- Table of Contents
- A Secure Web Application Template (SWA)
- Maintenance & Contribution
- Code of Conduct
Secure Web App template is an open-source framework for secure web applications which offers fundamental security mechanisms like secure web connection, message encryption, data integrity, and protection against various malicious attacks alongside user authentication features (register, login) out of the box, so you can get started with your next project without worrying too much about security aspects. 🔐
It has been developed by Computer Science & Engineering students within the context of a study course at Cologne University of Applied Sciences.
- Password Hashing
- 2 Factor Authentication (2FA)
- Authentication
- Content Security Policy (CSP)
- Protection against SQL-Injection
- Protection against cross-site request forgery (CSRF)
- Protection against cross-site scripting (XSS)

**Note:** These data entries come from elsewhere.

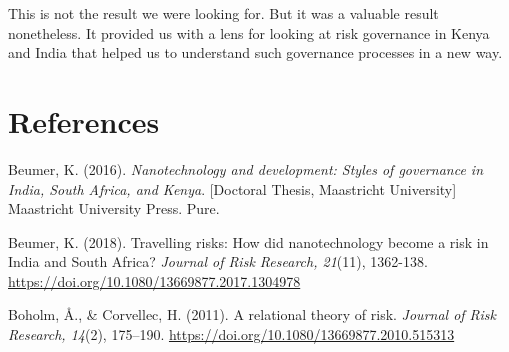 \documentclass[authordate, anecdote]{jote-new-article}
\begin{document}
	This is not the result we were looking for. But it was a valuable result nonetheless. It provided us with a lens for looking at risk governance in Kenya and India that helped us to understand such governance processes in a new way.






	\section{References}



	Beumer, K. (2016). \emph{Nanotechnology and development: Styles of governance in India, South Africa, and Kenya}. [Doctoral Thesis, Maastricht University] Maastricht University Press. Pure.



	Beumer, K. (2018). Travelling risks: How did nanotechnology become a risk in India and South Africa? \emph{Journal of Risk Research, 21}(11), 1362-138. \url{https://doi.org/10.1080/13669877.2017.1304978}



	Boholm, Å., \& Corvellec, H. (2011). A relational theory of risk. \emph{Journal of Risk Research, 14}(2), 175--190. \url{https://doi.org/10.1080/13669877.2010.515313}
\end{document}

- Web traffic over a reverse proxy server
It has been developed such in a way that anyone with entry-level knowledge to expert-level can benefit from it.
The power of Secure Web App lies in its modular architecture. This allows smooth addition and removal of desired functional components based on the use case and requirements.
DISCLAIMER: It is highly recommended to go over the architectural details below before typing any lines of code.
A good starting point is to get SWA running before taking a look at how everything works. For this purpose a small chat client is included as an example on how this system could be used. Follow the steps below to install and launch SWA.
- nodejs & npm (latest)
- docker & docker compose (latest)
Note: Please make sure you got the latest versions of nodejs, npm, docker and docker compose. Otherwise the build/launch might fail.
Please refer to nodejs and docker about how to properly install this software on your operating system.
Note: It is important to follow these steps in order.
- Run
npm install
- Followed by
docker compose build
After these two steps the application should be ready for launch.
- Run
docker compose up
to start all three docker containers used by the application - Run
npm start
to start the actual application
To verify that the application is running open a browser and navigate to localhost.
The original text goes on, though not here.